* [What is being asked]
Look through the records below, and whenever a line contains "docker", copy it.

* [Data records]

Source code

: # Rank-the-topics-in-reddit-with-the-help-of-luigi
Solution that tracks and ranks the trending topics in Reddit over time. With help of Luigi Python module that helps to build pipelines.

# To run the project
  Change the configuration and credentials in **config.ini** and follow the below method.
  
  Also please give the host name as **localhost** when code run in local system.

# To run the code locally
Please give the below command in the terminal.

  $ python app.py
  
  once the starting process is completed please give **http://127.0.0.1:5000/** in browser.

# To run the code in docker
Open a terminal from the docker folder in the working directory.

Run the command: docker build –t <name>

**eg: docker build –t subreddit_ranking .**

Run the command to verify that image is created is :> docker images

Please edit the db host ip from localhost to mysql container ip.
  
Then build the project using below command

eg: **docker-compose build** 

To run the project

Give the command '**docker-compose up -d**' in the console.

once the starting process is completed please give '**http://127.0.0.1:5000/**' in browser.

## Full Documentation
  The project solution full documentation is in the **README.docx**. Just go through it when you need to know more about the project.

* [Exercise answer]
# To run the code in docker
Open a terminal from the docker folder in the working directory.
Run the command: docker build –t <name>
**eg: docker build –t subreddit_ranking .**
Run the command to verify that image is created is :> docker images
eg: **docker-compose build** 
Give the command '**docker-compose up -d**' in the console.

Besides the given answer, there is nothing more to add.